An diesem Punkt will Olivier Metzner, der Staranwalt, der Kerviel vertritt, ansetzen. Von den gut 40 Zeugen hat er allein zwei Drittel geladen. "500 Personen in der Bank konnten die von Jérôme Kerviel getätigten Geschäfte einsehen und prüfen, aber niemand wollte eingreifen", sagte Metzner der Süddeutschen Zeitung. Wie bewusst und kalkuliert das Wegschauen gewesen sei, würden neue Dokumente belegen, die er während des Prozesses vorlegen will.

1,5 Milliarden plus Zinsen

"Unter den fiktiven Geschäften, die Jérôme tätigte, fällt vor allem eine Operation ins Auge, die vermuten lässt, er habe fünf Prozent des Kapitals der Deutschen Bank gekauft. Die Société Générale aber gibt vor, nicht gesehen zu haben, dass es sich um fiktive Geschäfte gehandelt hat. Sie gibt damit also vor, ernsthaft geglaubt zu haben, Jérôme Kerviel habe allein fast fünf Prozent seines Konkurrenten gekauft? Das ist undenkbar."
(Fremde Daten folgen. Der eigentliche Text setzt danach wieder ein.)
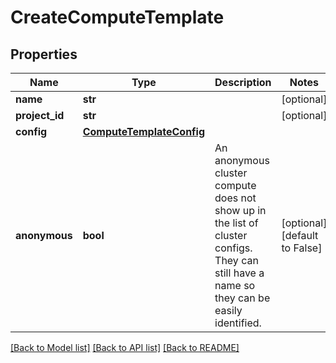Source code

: # CreateComputeTemplate

## Properties
Name | Type | Description | Notes
------------ | ------------- | ------------- | -------------
**name** | **str** |  | [optional] 
**project_id** | **str** |  | [optional] 
**config** | [**ComputeTemplateConfig**](ComputeTemplateConfig.md) |  | 
**anonymous** | **bool** | An anonymous cluster compute does not show up in the list of cluster configs. They can still have a name so they can be easily identified. | [optional] [default to False]

[[Back to Model list]](../README.md#documentation-for-models) [[Back to API list]](../README.md#documentation-for-api-endpoints) [[Back to README]](../README.md)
Metzner will auch beweisen, dass die Bank von dem extrem hohen Gewinn von 1,5 Milliarden Euro gewusst habe, die Kerviel zum Jahresabschluss 2007 gemacht hatte. "Dieser Gewinn fand sich sehr wohl auf den Konten der Bank wieder und er warf Zinsen für die Bank ab", sagt Metzner. Der Anwalt will deswegen auf Freispruch plädieren.

Alles oder nichts

Und es gibt tatsächlich gute Gründe, stutzig zu werden. So geht aus der Anklageschrift, die der Süddeutschen Zeitung vorliegt, nicht nur hervor, dass die beiden Briefe, die die Handelsüberwachungsstelle Eurex in Frankfurt an die Société Générale schickte, sich an mehrere Personen und ganze Abteilungen richtete.

Darin zeigt sich auch, dass die Antworten lange auf sich warten ließen und schließlich von offizieller Seite so vage formuliert waren, dass die Aufseher in Frankfurt daraus nicht schlau werden konnten. Gab es also Mitwisser? Oder war Kerviel so gerissen, alle Bedenken seiner Vorgesetzten auszuräumen und das gesamte Kontrollsystem auszutricksen?

Davon ist der Anwalt der Société Générale überzeugt, die ebenfalls prominent vertreten wird: Jean Veil ist der Sohn der ehemaligen französischen Politikerin und KZ-Überlebenden Simone Veil.

Urlaub im Knast

Die Verhörprotokolle sprechen für Veils Einzeltäter-These: "Die Société Générale wusste nichts von meinen Positionen", sagte Kerviel vor dem Untersuchungsrichter. Seine Vorgesetzten hätten auch nichts von seinem Riesengewinn Ende 2007 gewusst. Er gestand zudem ein, E-Mails gefälscht zu haben.

Und als Eurex nachforschte, chattete er mit seinem Freund und Geschäftspartner Moussa Bakir: "Ich sitze in der Scheiße." "Warum?", fragte Bakir. "Ich hab zu viel Kohle gemacht ... Eurex zermalmt mir noch die Eier..." Und einen Monat später, Mitte Dezember 2007, antwortete Kerviel auf den Ratschlag des Freundes, unbedingt Urlaub zu nehmen: "Jau, im Knast." Bank-Anwalt Veil sieht in dem Chat deutlicher vielleicht noch als in den Aussagen vor der Polizei und den Untersuchungsrichtern das Eingeständnis, strafbar gehandelt zu haben.

Doch Veil will Kerviel nicht nur verurteilt sehen: "Ich werde zudem die Wiedergutmachung des Schadens einfordern, den die Bank erlitten hat, einerseits den finanziellen Schaden in Höhe von 4,9 Milliarden Euro, andererseits den Imageschaden, den die Bank gerade ermittelt."

Die Summe könnte in den zweistelligen Milliardenbereich gehen. Für Kerviel steht alles auf dem Spiel.